Work request:
Reproduce, from the lines below, exactly the stretch that begins at the line containing "state in a distributed" and ends at the line containing "is one of the", both included.

Available data:
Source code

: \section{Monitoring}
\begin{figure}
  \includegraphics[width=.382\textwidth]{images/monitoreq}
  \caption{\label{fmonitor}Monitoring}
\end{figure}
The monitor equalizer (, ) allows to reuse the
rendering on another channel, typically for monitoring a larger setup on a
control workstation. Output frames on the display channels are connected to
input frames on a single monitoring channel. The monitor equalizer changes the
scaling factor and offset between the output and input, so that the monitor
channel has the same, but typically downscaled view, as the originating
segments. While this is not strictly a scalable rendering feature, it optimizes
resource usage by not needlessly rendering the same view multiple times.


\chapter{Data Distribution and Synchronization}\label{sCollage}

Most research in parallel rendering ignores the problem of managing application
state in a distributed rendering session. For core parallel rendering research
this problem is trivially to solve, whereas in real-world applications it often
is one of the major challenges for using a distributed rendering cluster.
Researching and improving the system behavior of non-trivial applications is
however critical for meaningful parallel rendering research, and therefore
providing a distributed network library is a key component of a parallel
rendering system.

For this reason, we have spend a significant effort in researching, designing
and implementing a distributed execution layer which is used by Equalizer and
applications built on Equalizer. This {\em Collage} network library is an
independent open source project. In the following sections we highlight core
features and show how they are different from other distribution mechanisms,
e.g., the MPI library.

Solved exercise:
state in a distributed rendering session. For core parallel rendering research
this problem is trivially to solve, whereas in real-world applications it often
is one of the major challenges for using a distributed rendering cluster.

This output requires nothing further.